Metronidazolo
1 farmaco
Il metronidazolo è un antibiotico usato per infezioni batteriche anaerobiche e parassitarie, comprese alcune infezioni dentali, intestinali e vaginali. È necessario evitare l'alcol durante il trattamento e per 48 ore dopo l'ultima dose: l'associazione può causare una reazione grave.
Informazioni essenziali
- Il metronidazolo tratta infezioni causate da batteri anaerobi e da alcuni parassiti, organismi che prosperano senza ossigeno, danneggiandone il DNA.
- Si assume solitamente due o tre volte al giorno, con il cibo, per un ciclo che dura da alcuni giorni a un paio di settimane a seconda dell'infezione.
- Non consumi mai alcol durante l'assunzione di metronidazolo né nelle 48 ore successive all'ultima dose: l'associazione può causare grave vampata di calore, nausea, vomito e battito cardiaco accelerato.
- Richieda assistenza urgente in caso di intorpidimento o formicolio a mani o piedi, convulsioni o forte dolore addominale.
Cosa tratta il Metronidazolo
Il metronidazolo tratta la vaginosi batterica e la tricomoniasi, la giardiasi e la dissenteria amebica, le infezioni dentali e addominali anaerobiche, alcune infezioni pelviche e la colite da C. difficile. Non ha alcun effetto su infezioni virali o fungine.
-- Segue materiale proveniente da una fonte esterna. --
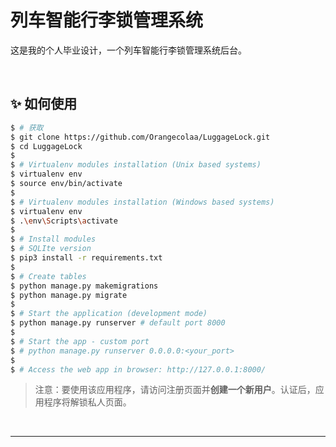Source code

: # 列车智能行李锁管理系统

这是我的个人毕业设计，一个列车智能行李锁管理系统后台。

<br />

## ✨ 如何使用

```bash
$ # 获取
$ git clone https://github.com/Orangecolaa/LuggageLock.git
$ cd LuggageLock
$
$ # Virtualenv modules installation (Unix based systems)
$ virtualenv env
$ source env/bin/activate
$
$ # Virtualenv modules installation (Windows based systems)
$ virtualenv env
$ .\env\Scripts\activate
$
$ # Install modules
$ # SQLIte version
$ pip3 install -r requirements.txt
$
$ # Create tables
$ python manage.py makemigrations
$ python manage.py migrate
$
$ # Start the application (development mode)
$ python manage.py runserver # default port 8000
$
$ # Start the app - custom port 
$ # python manage.py runserver 0.0.0.0:<your_port>
$
$ # Access the web app in browser: http://127.0.0.1:8000/
```

> 注意：要使用该应用程序，请访问注册页面并**创建一个新用户**。认证后，应用程序将解锁私人页面。

<br />

---
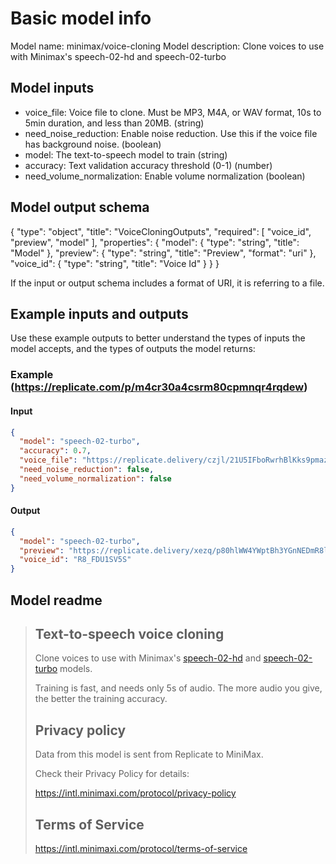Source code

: # Basic model info

Model name: minimax/voice-cloning
Model description: Clone voices to use with Minimax's speech-02-hd and speech-02-turbo

## Model inputs

- voice_file: Voice file to clone. Must be MP3, M4A, or WAV format, 10s to 5min duration, and less than 20MB. (string)
- need_noise_reduction: Enable noise reduction. Use this if the voice file has background noise. (boolean)
- model: The text-to-speech model to train (string)
- accuracy: Text validation accuracy threshold (0-1) (number)
- need_volume_normalization: Enable volume normalization (boolean)

## Model output schema

{
  "type": "object",
  "title": "VoiceCloningOutputs",
  "required": [
    "voice_id",
    "preview",
    "model"
  ],
  "properties": {
    "model": {
      "type": "string",
      "title": "Model"
    },
    "preview": {
      "type": "string",
      "title": "Preview",
      "format": "uri"
    },
    "voice_id": {
      "type": "string",
      "title": "Voice Id"
    }
  }
}

If the input or output schema includes a format of URI, it is referring to a file.

## Example inputs and outputs

Use these example outputs to better understand the types of inputs the model accepts, and the types of outputs the model returns:

### Example (<https://replicate.com/p/m4cr30a4csrm80cpmnqr4rqdew>)

#### Input

```json
{
  "model": "speech-02-turbo",
  "accuracy": 0.7,
  "voice_file": "https://replicate.delivery/czjl/21U5IFboRwrhBlKks9pmaz119Hvo1ISryE0LNUKuerpqS9UKA/output.wav",
  "need_noise_reduction": false,
  "need_volume_normalization": false
}
```

#### Output

```json
{
  "model": "speech-02-turbo",
  "preview": "https://replicate.delivery/xezq/p80hlWW4YWptBh3YGnNEDmR8ldh9QQDCxZNrICRge2HgT9UKA/tmpuo0ipa91.mp3",
  "voice_id": "R8_FDU1SV5S"
}
```

## Model readme

> ## Text-to-speech voice cloning
>
> Clone voices to use with Minimax's [speech-02-hd](https://replicate.com/minimax/speech-02-hd) and [speech-02-turbo](https://replicate.com/minimax/speech-02-turbo) models.
>
> Training is fast, and needs only 5s of audio. The more audio you give, the better the training accuracy.
>
> ## Privacy policy
>
> Data from this model is sent from Replicate to MiniMax.
>
> Check their Privacy Policy for details:
>
> <https://intl.minimaxi.com/protocol/privacy-policy>
>
> ## Terms of Service
>
> <https://intl.minimaxi.com/protocol/terms-of-service>
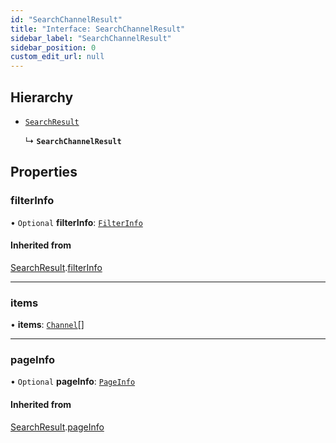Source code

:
 ```yaml
---
id: "SearchChannelResult"
title: "Interface: SearchChannelResult"
sidebar_label: "SearchChannelResult"
sidebar_position: 0
custom_edit_url: null
---
```


## Hierarchy

- [`SearchResult`](SearchResult.md)

  ↳ **`SearchChannelResult`**

## Properties

### filterInfo

• `Optional` **filterInfo**: [`FilterInfo`](FilterInfo.md)

#### Inherited from

[SearchResult](SearchResult.md).[filterInfo](SearchResult.md#filterinfo)

___

### items

• **items**: [`Channel`](Channel.md)[]

___

### pageInfo

• `Optional` **pageInfo**: [`PageInfo`](PageInfo.md)

#### Inherited from

[SearchResult](SearchResult.md).[pageInfo](SearchResult.md#pageinfo)
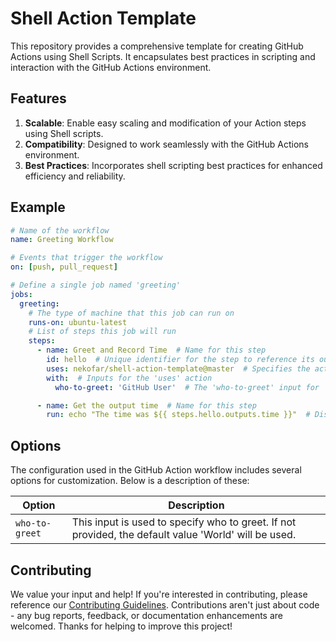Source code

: # Shell Action Template

This repository provides a comprehensive template for creating GitHub Actions using Shell Scripts. It encapsulates best practices in scripting and interaction with the GitHub Actions environment.

## Features

1. **Scalable**: Enable easy scaling and modification of your Action steps using Shell scripts.
2. **Compatibility**: Designed to work seamlessly with the GitHub Actions environment.
3. **Best Practices**: Incorporates shell scripting best practices for enhanced efficiency and reliability.

## Example

```yaml
# Name of the workflow
name: Greeting Workflow

# Events that trigger the workflow
on: [push, pull_request]

# Define a single job named 'greeting'
jobs:
  greeting:
    # The type of machine that this job can run on
    runs-on: ubuntu-latest
    # List of steps this job will run
    steps:
      - name: Greet and Record Time  # Name for this step
        id: hello  # Unique identifier for the step to reference its outputs in other steps   
        uses: nekofar/shell-action-template@master  # Specifies the action to run as part of this step
        with:  # Inputs for the 'uses' action
          who-to-greet: 'GitHub User'  # The 'who-to-greet' input for 'Hello World Action'

      - name: Get the output time  # Name for this step
        run: echo "The time was ${{ steps.hello.outputs.time }}"  # Display the 'time' output from 'hello' step
```

## Options

The configuration used in the GitHub Action workflow includes several options for customization. Below is a description of these:

| Option         | Description                                                                                          |
|----------------|------------------------------------------------------------------------------------------------------|
| `who-to-greet` | This input is used to specify who to greet. If not provided, the default value 'World' will be used. |

## Contributing

We value your input and help! If you're interested in contributing, please reference
our [Contributing Guidelines](./CONTRIBUTING.md). Contributions aren't just about code - any bug reports, feedback, or
documentation enhancements are welcomed. Thanks for helping to improve this project!
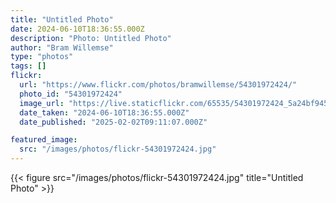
 ```yaml
---
title: "Untitled Photo"
date: 2024-06-10T18:36:55.000Z
description: "Photo: Untitled Photo"
author: "Bram Willemse"
type: "photos"
tags: []
flickr:
  url: "https://www.flickr.com/photos/bramwillemse/54301972424/"
  photo_id: "54301972424"
  image_url: "https://live.staticflickr.com/65535/54301972424_5a24bf9453_h.jpg"
  date_taken: "2024-06-10T18:36:55.000Z"
  date_published: "2025-02-02T09:11:07.000Z"

featured_image:
  src: "/images/photos/flickr-54301972424.jpg"
---
```


{{< figure src="/images/photos/flickr-54301972424.jpg" title="Untitled Photo" >}}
Come agisce il Metronidazolo
Una volta all'interno di batteri o parassiti sensibili, il metronidazolo viene convertito in una forma reattiva che frammenta il loro DNA, impedendo all'organismo di sopravvivere o moltiplicarsi. Le cellule umane non attivano il farmaco in questo modo, il che limita l'effetto agli organismi bersaglio.
Prima di assumerlo
- Non beva alcolici, inclusi quelli presenti in alimenti, collutori o altri medicinali, dall'inizio del trattamento con metronidazolo fino a 48 ore dopo l'ultima dose.
- Informi il medico se è in gravidanza, in particolare nel primo trimestre, o in allattamento, oppure se soffre di grave insufficienza epatica; la dose potrebbe dover essere adeguata.
- Informi il medico riguardo a warfarin o altri anticoagulanti; il metronidazolo può aumentarne l'effetto ed è possibile che sia necessario un monitoraggio più stretto dei valori della coagulazione.
- Cicli di trattamento lunghi o ripetuti aumentano il rischio di danni ai nervi; segnali tempestivamente qualsiasi formicolio o intorpidimento.
Effetti collaterali
Nausea, sapore metallico e urine scure, un effetto innocuo, sono comuni.
Interrompa il trattamento e richieda assistenza medica urgente in presenza di uno dei seguenti sintomi:
- Intorpidimento, formicolio o debolezza a mani o piedi.
- Convulsioni, confusione o difficoltà di coordinazione.
- Dolore addominale grave o persistente, oppure diarrea acquosa o con sangue.
- Orticaria, gonfiore del viso o difficoltà respiratorie.
Punti essenziali di sicurezza
- Eviti completamente l'alcol durante il trattamento e per l'intero periodo di 48 ore successivo al termine; la reazione, vampata di calore, vomito e battito cardiaco accelerato, può essere grave.
- Completi l'intero ciclo di trattamento anche se i sintomi migliorano; interromperlo anzitempo può permettere all'infezione di ripresentarsi e contribuisce alla resistenza agli antibiotici.
- Informi il medico se nota formicolio o intorpidimento agli arti: può indicare un danno ai nervi che richiede la sospensione del farmaco.
Questa pagina ha scopo educativo e non sostituisce il parere di un medico o di un farmacista a conoscenza della sua storia clinica.